<<<<

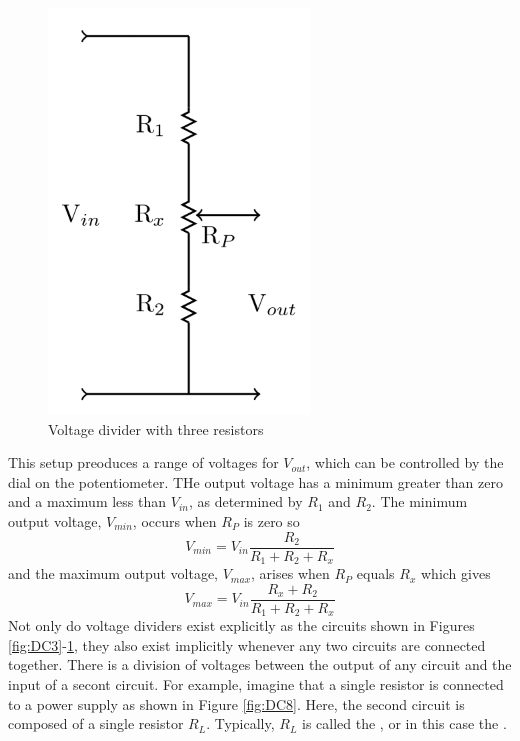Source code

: \begin{figure}[H]
    \centering
    \includegraphics[scale = 0.8]{Images/DC7.PNG}
    \caption{Voltage divider with three resistors}
    \label{fig:DC7}
\end{figure}


This setup preoduces a range of voltages for $V_{out}$, which can be controlled by the dial on the potentiometer. THe output voltage has a minimum greater than zero and a maximum less than $V_{in}$, as determined by $R_1$ and $R_2$. The minimum output voltage, $V_{min}$, occurs when $R_P$ is zero so \begin{equation}\label{eq:DC7}
    V_{min} = V_{in}\frac{R_2}{R_1+R_2+R_x}
\end{equation}
and the maximum output voltage, $V_{max}$, arises when $R_P$ equals $R_x$ which gives \begin{equation}\label{eq:DC8}
    V_{max} = V_{in}\frac{R_x+R_2}{R_1+R_2+R_x}
\end{equation}
Not only do voltage dividers exist explicitly as the circuits shown in Figures \ref{fig:DC3}-\ref{fig:DC7}, they also exist implicitly whenever any two circuits are connected together. There is a division of voltages between the output of any circuit and the input of a secont circuit. For example, imagine that a single resistor is connected to a power supply as shown in Figure \ref{fig:DC8}. Here, the second circuit is composed of a single resistor $R_L$. Typically, $R_L$ is called the , or in this case the .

>>>>

TASK REQUIREMENTS: Your answer should be every line from the material above in which the word "frac" appears.

TASK RESULT:
    V_{min} = V_{in}\frac{R_2}{R_1+R_2+R_x}
    V_{max} = V_{in}\frac{R_x+R_2}{R_1+R_2+R_x}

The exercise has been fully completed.